Task goal: Reproduce exactly the lines below from the one containing "explicit generated task." through the one containing "the encountering task.", including both, and nothing else.

* * * * *

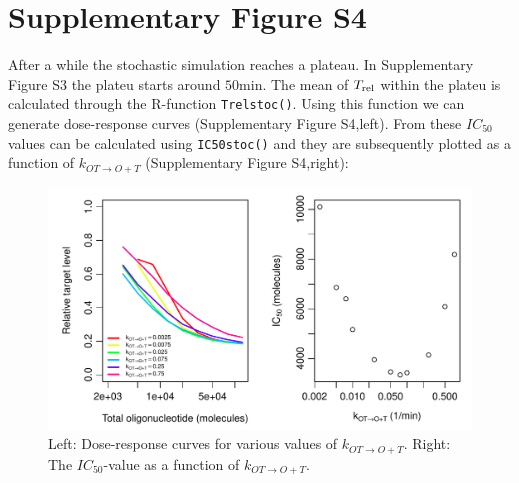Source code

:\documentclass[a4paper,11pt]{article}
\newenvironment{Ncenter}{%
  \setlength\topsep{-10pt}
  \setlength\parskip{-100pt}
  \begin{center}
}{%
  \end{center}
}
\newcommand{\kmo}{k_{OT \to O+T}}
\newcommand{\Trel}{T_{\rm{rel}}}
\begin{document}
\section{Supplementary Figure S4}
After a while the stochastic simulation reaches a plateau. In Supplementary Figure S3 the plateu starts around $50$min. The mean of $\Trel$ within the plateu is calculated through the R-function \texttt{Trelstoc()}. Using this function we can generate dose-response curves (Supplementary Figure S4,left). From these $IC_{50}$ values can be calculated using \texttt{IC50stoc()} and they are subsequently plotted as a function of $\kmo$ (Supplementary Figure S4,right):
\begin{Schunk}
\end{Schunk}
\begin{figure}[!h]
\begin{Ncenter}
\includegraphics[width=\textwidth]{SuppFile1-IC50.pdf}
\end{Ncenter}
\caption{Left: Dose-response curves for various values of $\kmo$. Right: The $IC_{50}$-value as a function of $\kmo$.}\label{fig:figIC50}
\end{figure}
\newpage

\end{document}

* * * * *

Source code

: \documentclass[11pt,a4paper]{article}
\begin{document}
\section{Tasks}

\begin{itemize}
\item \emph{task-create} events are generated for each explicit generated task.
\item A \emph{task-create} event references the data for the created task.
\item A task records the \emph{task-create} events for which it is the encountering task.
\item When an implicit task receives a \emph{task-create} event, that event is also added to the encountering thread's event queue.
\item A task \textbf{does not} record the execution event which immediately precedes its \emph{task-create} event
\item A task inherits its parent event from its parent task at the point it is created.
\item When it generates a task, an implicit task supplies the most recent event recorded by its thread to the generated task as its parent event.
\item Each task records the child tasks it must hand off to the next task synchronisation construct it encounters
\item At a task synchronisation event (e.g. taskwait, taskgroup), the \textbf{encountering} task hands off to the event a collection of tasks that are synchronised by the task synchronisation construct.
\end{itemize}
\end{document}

* * * * *

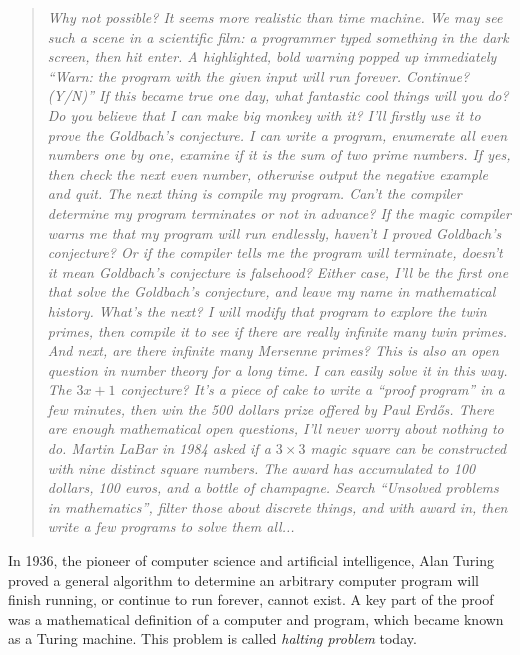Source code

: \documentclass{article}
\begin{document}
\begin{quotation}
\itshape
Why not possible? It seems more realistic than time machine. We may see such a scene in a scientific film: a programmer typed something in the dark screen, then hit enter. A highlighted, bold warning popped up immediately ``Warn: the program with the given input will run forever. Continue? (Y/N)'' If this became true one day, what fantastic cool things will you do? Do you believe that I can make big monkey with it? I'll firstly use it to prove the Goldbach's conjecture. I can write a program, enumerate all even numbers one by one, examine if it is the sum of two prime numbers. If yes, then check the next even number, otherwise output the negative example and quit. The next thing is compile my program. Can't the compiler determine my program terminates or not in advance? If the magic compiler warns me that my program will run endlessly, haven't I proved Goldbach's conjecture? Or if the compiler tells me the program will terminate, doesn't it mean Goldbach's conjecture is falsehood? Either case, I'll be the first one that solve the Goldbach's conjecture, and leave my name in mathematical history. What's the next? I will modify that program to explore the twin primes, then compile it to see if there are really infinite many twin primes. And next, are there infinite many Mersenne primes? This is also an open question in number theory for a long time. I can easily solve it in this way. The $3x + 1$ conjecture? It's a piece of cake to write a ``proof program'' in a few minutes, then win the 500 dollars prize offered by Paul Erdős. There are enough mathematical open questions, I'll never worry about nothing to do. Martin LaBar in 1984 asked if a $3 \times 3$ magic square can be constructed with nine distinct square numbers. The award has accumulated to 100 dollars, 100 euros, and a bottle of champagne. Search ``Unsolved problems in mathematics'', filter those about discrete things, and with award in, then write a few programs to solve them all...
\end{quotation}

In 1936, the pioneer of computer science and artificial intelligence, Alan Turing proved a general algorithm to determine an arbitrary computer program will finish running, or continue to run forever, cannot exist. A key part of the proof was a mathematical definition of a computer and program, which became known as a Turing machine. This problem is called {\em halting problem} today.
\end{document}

* * * * *

Solution:
\item \emph{task-create} events are generated for each explicit generated task.
\item A \emph{task-create} event references the data for the created task.
\item A task records the \emph{task-create} events for which it is the encountering task.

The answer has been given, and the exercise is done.